START Data

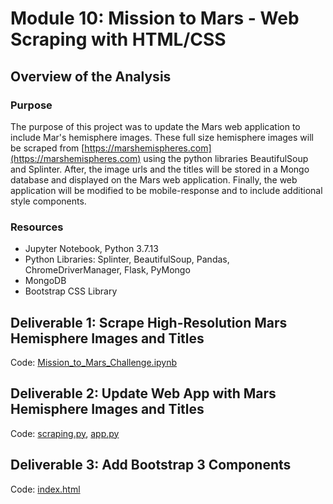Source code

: # Module 10: Mission to Mars - Web Scraping with HTML/CSS

## Overview of the Analysis

### Purpose
The purpose of this project was to update the Mars web application to include Mar's hemisphere images. These full size hemisphere images will be scraped from [https://marshemispheres.com](https://marshemispheres.com) using the python libraries BeautifulSoup and Splinter. After, the image urls and the titles will be stored in a Mongo database and displayed on the Mars web application. Finally, the web application will be modified to be mobile-response and to include additional style components. 

### Resources
* Jupyter Notebook, Python 3.7.13
* Python Libraries: Splinter, BeautifulSoup, Pandas, ChromeDriverManager, Flask, PyMongo
* MongoDB
* Bootstrap CSS Library

## Deliverable 1: Scrape High-Resolution Mars Hemisphere Images and Titles
Code: [Mission_to_Mars_Challenge.ipynb](https://github.com/daniel-sh-au/UofT_DataBC_Module10_Mission-to-Mars/blob/main/Mission_to_Mars_Challenge.ipynb)

## Deliverable 2: Update Web App with Mars Hemisphere Images and Titles
Code: [scraping.py](https://github.com/daniel-sh-au/UofT_DataBC_Module10_Mission-to-Mars/blob/main/scraping.py), [app.py](https://github.com/daniel-sh-au/UofT_DataBC_Module10_Mission-to-Mars/blob/main/app.py)

## Deliverable 3: Add Bootstrap 3 Components
Code: [index.html](https://github.com/daniel-sh-au/UofT_DataBC_Module10_Mission-to-Mars/blob/main/templates/index.html)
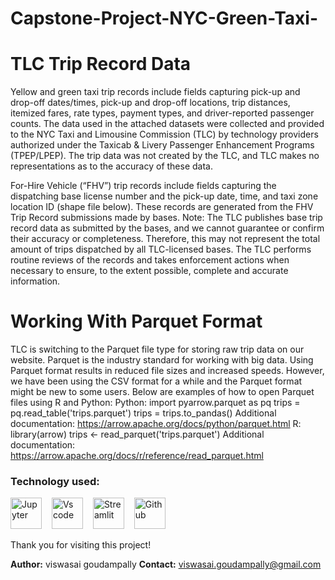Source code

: # Capstone-Project-NYC-Green-Taxi-
# TLC Trip Record Data
Yellow and green taxi trip records include fields capturing pick-up and drop-off dates/times, pick-up and drop-off locations, trip distances, itemized fares, rate types, payment types, and driver-reported passenger counts. The data used in the attached datasets were collected and provided to the NYC Taxi and Limousine Commission (TLC) by technology providers authorized under the Taxicab & Livery Passenger Enhancement Programs (TPEP/LPEP). The trip data was not created by the TLC, and TLC makes no representations as to the accuracy of these data.

For-Hire Vehicle (“FHV”) trip records include fields capturing the dispatching base license number and the pick-up date, time, and taxi zone location ID (shape file below). These records are generated from the FHV Trip Record submissions made by bases. Note: The TLC publishes base trip record data as submitted by the bases, and we cannot guarantee or confirm their accuracy or completeness. Therefore, this may not represent the total amount of trips dispatched by all TLC-licensed bases. The TLC performs routine reviews of the records and takes enforcement actions when necessary to ensure, to the extent possible, complete and accurate information.

# Working With Parquet Format
TLC is switching to the Parquet file type for storing raw trip data on our website.
Parquet is the industry standard for working with big data. Using Parquet format
results in reduced file sizes and increased speeds. However, we have been using
the CSV format for a while and the Parquet format might be new to some users.
Below are examples of how to open Parquet files using R and Python:
Python:
import pyarrow.parquet as pq
trips = pq.read_table('trips.parquet')
trips = trips.to_pandas()
Additional documentation: https://arrow.apache.org/docs/python/parquet.html
R:
library(arrow)
trips <- read_parquet('trips.parquet')
Additional documentation: https://arrow.apache.org/docs/r/reference/read_parquet.html

### Technology used:
<div align ='left'>
<img src ='https://technology.amis.nl/wp-content/uploads/2020/11/image_thumb-27.png', height = "50" alt = 'Jupyter'/><img width='12'/> 
<img src = 'https://cdn.dribbble.com/users/6569/screenshots/16471177/media/8bbfe7fd594073dc6271d5d852c7381a.png', height = "50" alt = 'Vs code'/><img width = '12'/>
<img src = 'https://thomasjpfan.github.io/data-umbrella-2020-streamlit-slides/images/streamlit.png', height = "50" alt = 'Streamlit'/><img width = '12'/>
<img src = 'https://github.githubassets.com/images/modules/logos_page/GitHub-Mark.png', height = "50" alt = 'Github'/><img width = '12'/>
<!-- <img src = 'https://img.uxwing.com/wp-content/themes/uxwing/download/brands-social-media/chatgpt-icon.png', height = "50" alt = 'ChatGPT'/><img width = '12'/>-->
</div>

Thank you for visiting this project!

**Author:** viswasai goudampally
**Contact:** viswasai.goudampally@gmail.com
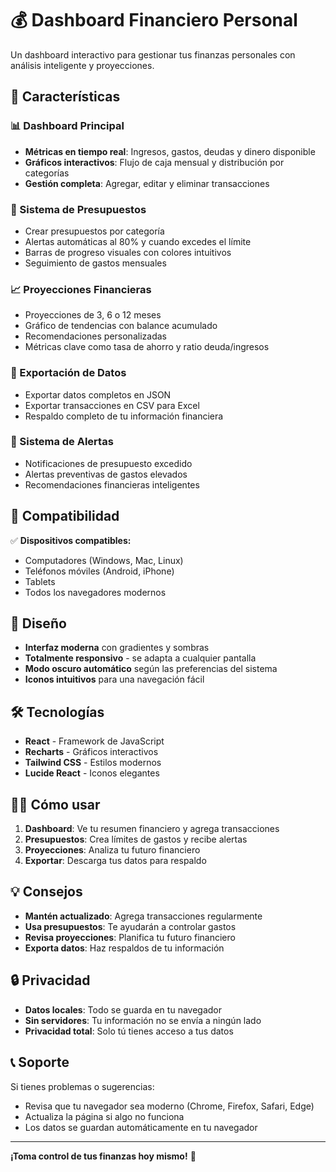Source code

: # 💰 Dashboard Financiero Personal

Un dashboard interactivo para gestionar tus finanzas personales con análisis inteligente y proyecciones.

## 🚀 Características

### 📊 Dashboard Principal
- **Métricas en tiempo real**: Ingresos, gastos, deudas y dinero disponible
- **Gráficos interactivos**: Flujo de caja mensual y distribución por categorías
- **Gestión completa**: Agregar, editar y eliminar transacciones

### 🎯 Sistema de Presupuestos
- Crear presupuestos por categoría
- Alertas automáticas al 80% y cuando excedes el límite
- Barras de progreso visuales con colores intuitivos
- Seguimiento de gastos mensuales

### 📈 Proyecciones Financieras
- Proyecciones de 3, 6 o 12 meses
- Gráfico de tendencias con balance acumulado
- Recomendaciones personalizadas
- Métricas clave como tasa de ahorro y ratio deuda/ingresos

### 💾 Exportación de Datos
- Exportar datos completos en JSON
- Exportar transacciones en CSV para Excel
- Respaldo completo de tu información financiera

### 🔔 Sistema de Alertas
- Notificaciones de presupuesto excedido
- Alertas preventivas de gastos elevados
- Recomendaciones financieras inteligentes

## 📱 Compatibilidad

✅ **Dispositivos compatibles:**
- Computadores (Windows, Mac, Linux)
- Teléfonos móviles (Android, iPhone)
- Tablets
- Todos los navegadores modernos

## 🎨 Diseño

- **Interfaz moderna** con gradientes y sombras
- **Totalmente responsivo** - se adapta a cualquier pantalla
- **Modo oscuro automático** según las preferencias del sistema
- **Iconos intuitivos** para una navegación fácil

## 🛠️ Tecnologías

- **React** - Framework de JavaScript
- **Recharts** - Gráficos interactivos
- **Tailwind CSS** - Estilos modernos
- **Lucide React** - Iconos elegantes

## 🏃‍♂️ Cómo usar

1. **Dashboard**: Ve tu resumen financiero y agrega transacciones
2. **Presupuestos**: Crea límites de gastos y recibe alertas
3. **Proyecciones**: Analiza tu futuro financiero
4. **Exportar**: Descarga tus datos para respaldo

## 💡 Consejos

- **Mantén actualizado**: Agrega transacciones regularmente
- **Usa presupuestos**: Te ayudarán a controlar gastos
- **Revisa proyecciones**: Planifica tu futuro financiero
- **Exporta datos**: Haz respaldos de tu información

## 🔒 Privacidad

- **Datos locales**: Todo se guarda en tu navegador
- **Sin servidores**: Tu información no se envía a ningún lado
- **Privacidad total**: Solo tú tienes acceso a tus datos

## 📞 Soporte

Si tienes problemas o sugerencias:
- Revisa que tu navegador sea moderno (Chrome, Firefox, Safari, Edge)
- Actualiza la página si algo no funciona
- Los datos se guardan automáticamente en tu navegador

---

**¡Toma control de tus finanzas hoy mismo!** 💪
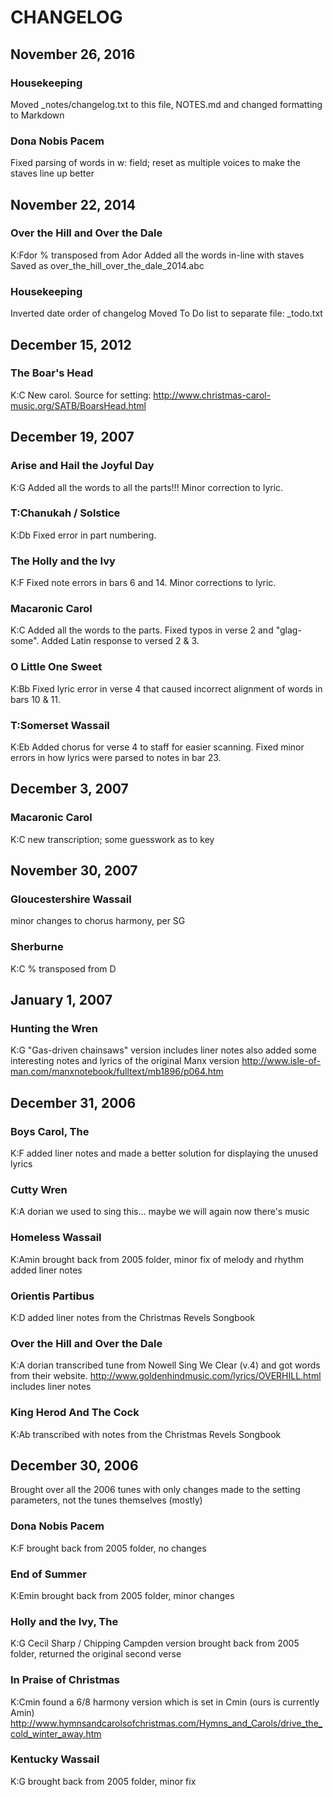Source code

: # CHANGELOG 

## November 26, 2016

### Housekeeping

Moved _notes/changelog.txt to this file, NOTES.md and changed formatting to Markdown

### Dona Nobis Pacem

Fixed parsing of words in w: field; reset as multiple voices to make the staves line up better


## November 22, 2014

### Over the Hill and Over the Dale

K:Fdor % transposed from Ador
Added all the words in-line with staves
Saved as over_the_hill_over_the_dale_2014.abc

### Housekeeping

Inverted date order of changelog
Moved To Do list to separate file: _todo.txt 


## December 15, 2012

### The Boar's Head

K:C
New carol. Source for setting:
http://www.christmas-carol-music.org/SATB/BoarsHead.html


## December 19, 2007

### Arise and Hail the Joyful Day

K:G
Added all the words to all the parts!!!
Minor correction to lyric.

### T:Chanukah / Solstice

K:Db 
Fixed error in part numbering.

### The Holly and the Ivy

K:F 
Fixed note errors in bars 6 and 14.
Minor corrections to lyric.

### Macaronic Carol 

K:C
Added all the words to the parts.
Fixed typos in verse 2 and "glag- some".
Added Latin response to versed 2 & 3.

### O Little One Sweet

K:Bb
Fixed lyric error in verse 4 that caused incorrect 
alignment of words in bars 10 & 11.

### T:Somerset Wassail

K:Eb
Added chorus for verse 4 to staff for easier scanning.
Fixed minor errors in how lyrics were parsed to notes in bar 23.


## December 3, 2007

### Macaronic Carol 

K:C
new transcription; some guesswork as to key 


## November 30, 2007

### Gloucestershire Wassail

minor changes to chorus harmony, per SG

### Sherburne

K:C % transposed from D


## January 1, 2007

### Hunting the Wren 

K:G
"Gas-driven chainsaws" version
includes liner notes
also added some interesting notes and lyrics of the original Manx version
http://www.isle-of-man.com/manxnotebook/fulltext/mb1896/p064.htm


## December 31, 2006

### Boys Carol, The

K:F
added liner notes and made a better solution for displaying the unused lyrics

### Cutty Wren

K:A dorian
we used to sing this... maybe we will again now there's music

### Homeless Wassail

K:Amin
brought back from 2005 folder, minor fix of melody and rhythm
added liner notes

### Orientis Partibus

K:D
added liner notes from the Christmas Revels Songbook

### Over the Hill and Over the Dale

K:A dorian
transcribed tune from Nowell Sing We Clear (v.4) and got words from their website. 
http://www.goldenhindmusic.com/lyrics/OVERHILL.html
includes liner notes

### King Herod And The Cock 

K:Ab
transcribed with notes from the Christmas Revels Songbook


## December 30, 2006

Brought over all the 2006 tunes with only changes made to the setting 
parameters, not the tunes themselves (mostly)

### Dona Nobis Pacem

K:F
brought back from 2005 folder, no changes

### End of Summer

K:Emin
brought back from 2005 folder, minor changes

### Holly and the Ivy, The

K:G
Cecil Sharp / Chipping Campden version
brought back from 2005 folder, returned the original second verse

### In Praise of Christmas

K:Cmin
found a 6/8 harmony version which is set in Cmin (ours is currently Amin)
http://www.hymnsandcarolsofchristmas.com/Hymns_and_Carols/drive_the_cold_winter_away.htm

### Kentucky Wassail

K:G
brought back from 2005 folder, minor fix
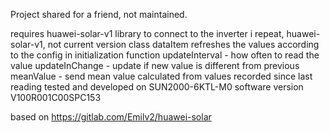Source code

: Project shared for a friend, not maintained.

requires huawei-solar-v1 library to connect to the inverter
i repeat, huawei-solar-v1, not current version
class dataItem refreshes the values according to the config in initialization function
updateInterval - how often to read the value
updateInChange - update if new value is different from previous
meanValue - send mean value calculated from values recorded since last reading
tested and developed on SUN2000-6KTL-M0 software version V100R001C00SPC153


based on https://gitlab.com/Emilv2/huawei-solar
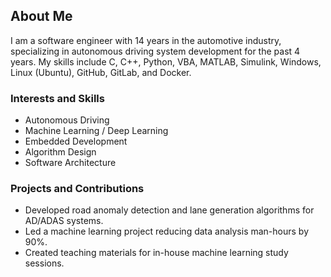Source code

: ## About Me

I am a software engineer with 14 years in the automotive industry, specializing in autonomous driving system development for the past 4 years. My skills include C, C++, Python, VBA, MATLAB, Simulink, Windows, Linux (Ubuntu), GitHub, GitLab, and Docker.

### Interests and Skills
- Autonomous Driving
- Machine Learning / Deep Learning
- Embedded Development
- Algorithm Design
- Software Architecture

### Projects and Contributions
- Developed road anomaly detection and lane generation algorithms for AD/ADAS systems.
- Led a machine learning project reducing data analysis man-hours by 90%.
- Created teaching materials for in-house machine learning study sessions.
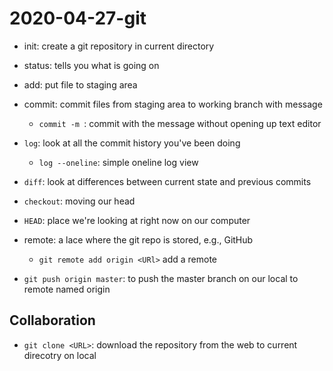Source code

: # 2020-04-27-git

- init: create a git repository in current directory
- status: tells you what is going on 
- add: put file to staging area 
- commit: commit files from staging area to working branch with message
	- `commit -m `: commit with the message without opening up text editor
- `log`: look at all the commit history you've been doing
	- `log --oneline`: simple oneline log view
- `diff`: look at differences between current state and previous commits
- `checkout`: moving our head
- `HEAD`: place we're looking at right now on our computer

- remote: a lace where the git repo is stored, e.g., GitHub
	- `git remote add origin <URl>` add a remote
- `git push origin master`: to push the master branch on our local to remote named origin

## Collaboration
- `git clone <URL>`: download the repository from the web to current direcotry on local

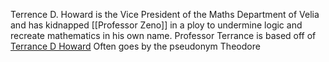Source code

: Terrence D. Howard is the Vice President of the Maths Department of Velia and has kidnapped [[Professor Zeno]] in a ploy to undermine logic and recreate mathematics in his own name. 
Professor Terrance is based off of [Terrance D Howard](https://en.wikipedia.org/wiki/Terrence_Howard) 
Often goes by the pseudonym Theodore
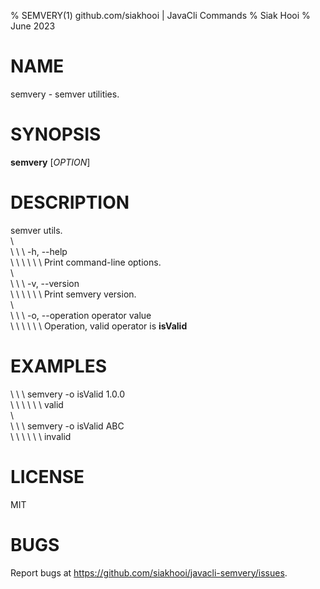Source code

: % SEMVERY(1) github.com/siakhooi | JavaCli Commands
% Siak Hooi
% June 2023

# NAME
semvery - semver utilities.

# SYNOPSIS
**semvery** [*OPTION*]

# DESCRIPTION
semver utils.\
\ \
\ \ \ -h, --help\
\ \ \ \ \ \ Print command-line options.\
\ \
\ \ \ -v, --version\
\ \ \ \ \ \ Print semvery version.\
\ \
\ \ \ -o, --operation operator value\
\ \ \ \ \ \ Operation, valid operator is **isValid**

# EXAMPLES

\ \ \ semvery -o isValid 1.0.0\
\ \ \ \ \ \ valid\
\ \
\ \ \ semvery -o isValid ABC\
\ \ \ \ \ \ invalid

# LICENSE
MIT

# BUGS
Report bugs at https://github.com/siakhooi/javacli-semvery/issues.

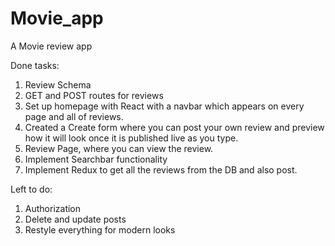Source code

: # Movie_app
A Movie review app

Done tasks:
1. Review Schema
2. GET and POST routes for reviews
3. Set up homepage with React with a navbar which appears on every page and all of reviews.
4. Created a Create form where you can post your own review and preview how it will look once it is published live as you type.
5. Review Page, where you can view the review.
6. Implement Searchbar functionality
7. Implement Redux to get all the reviews from the DB and also post.

Left to do:
1. Authorization
2. Delete and update posts
3. Restyle everything for modern looks
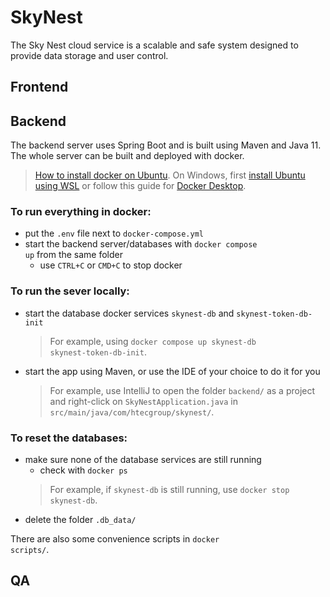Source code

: # SkyNest
The Sky Nest cloud service is a scalable and safe system designed to provide data storage and user control.

## Frontend

## Backend
The backend server uses Spring Boot and is built using Maven and Java 11. The whole server can be built and deployed with docker.

> [How to install docker on Ubuntu](https://docs.docker.com/engine/install/ubuntu/). On Windows, first [install Ubuntu using WSL](https://docs.microsoft.com/en-us/windows/wsl/install) or follow this guide for [Docker Desktop](https://docs.docker.com/desktop/windows/install/).

### To run everything in docker:
- put the <code>.env</code> file next to <code>docker-compose.yml</code>
- start the backend server/databases with <code>docker compose up</code> from the same folder
  - use <code>CTRL+C</code> or <code>CMD+C</code> to stop docker

### To run the sever locally:
- start the database docker services <code>skynest-db</code> and <code>skynest-token-db-init</code>
    >For example, using <code>docker compose up skynest-db skynest-token-db-init</code>.
- start the app using Maven, or use the IDE of your choice to do it for you
    > For example, use IntelliJ to open the folder <code>backend/</code> as a project and right-click on <code>SkyNestApplication.java</code> in <code>src/main/java/com/htecgroup/skynest/</code>.

### To reset the databases:
- make sure none of the database services are still running
  - check with <code>docker ps</code>
  >   For example, if <code>skynest-db</code> is still running, use <code>docker stop skynest-db</code>.
- delete the folder <code>.db_data/</code>

There are also some convenience scripts in <code>docker scripts/</code>.

## QA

END Data

• What is required
The expected output is one number: how many lines of the data above hold the string "better".

• Your solution
2